Tarot Modifier Detail

Source: commands/code-review-tarot.md

Applied as an overlay when --tarot flag is present on any mode.

flowchart TD
    subgraph Legend
        L1[Process]
        L2{Decision}
        L3([Terminal])
        L4[/"Subagent Dispatch"/]
    end
    style L4 fill:#4a9eff,color:#fff
    style L3 fill:#51cf66,color:#fff

    T0([--tarot flag detected]) --> T1{Which mode?}

    T1 -->|--self| TS[Self Mode +<br>Tarot dialogue wrapper]
    T1 -->|--give| TG[Give Mode +<br>Tarot dialogue wrapper]
    T1 -->|--audit| TA[Audit Mode +<br>Persona-per-pass]
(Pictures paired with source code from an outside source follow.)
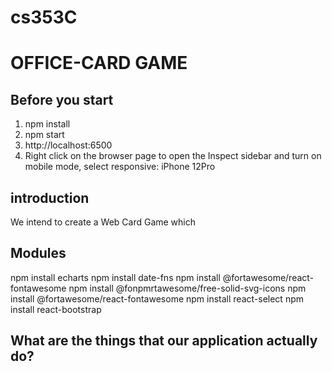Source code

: # cs353C
# OFFICE-CARD GAME

## Before you start
1. npm install
2. npm start
3. http://localhost:6500
4. Right click on the browser page to open the Inspect sidebar and turn on mobile mode, select responsive: iPhone 12Pro

## introduction
We intend to create a Web Card Game which 


## Modules
npm install echarts
npm install date-fns
npm install @fortawesome/react-fontawesome
npm install @fonpmrtawesome/free-solid-svg-icons
npm install @fortawesome/react-fontawesome
npm install react-select
npm install react-bootstrap

## What are the things that our application actually do?
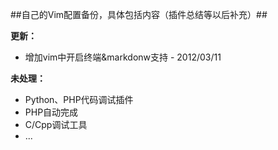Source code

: ##自己的Vim配置备份，具体包括内容（插件总结等以后补充）##

**更新：**
-  增加vim中开启终端&markdonw支持 - 2012/03/11

**未处理：**
-  Python、PHP代码调试插件
-	 PHP自动完成
-	 C/Cpp调试工具
-	 ...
    TA --> TA1[/"Hermit subagent:<br>Security Pass"/]
    TA --> TA2[/"Priestess subagent:<br>Architecture Pass"/]
    TA --> TA3[/"Fool subagent:<br>Assumption Pass"/]

    TA1 & TA2 & TA3 --> TA4[Magician: Synthesize<br>by evidence weight<br>(not majority vote)]

    TS --> DIALOG
    TG --> DIALOG

    DIALOG[Roundtable Dialogue Format]
    DIALOG --> D1["Magician opens:<br>Review convenes"]
    D1 --> D2["Hermit examines:<br>Security findings"]
    D2 --> D3["Priestess studies:<br>Architecture findings"]
    D3 --> D4["Fool challenges:<br>Hidden assumptions"]
    D4 --> D5["Magician synthesizes:<br>Final verdict"]

    TA4 --> SEP
    D5 --> SEP

    SEP[Code Output Separation:<br>Persona in dialogue ONLY,<br>formal findings persona-free]
    SEP --> DONE([Continue to<br>mode-specific output])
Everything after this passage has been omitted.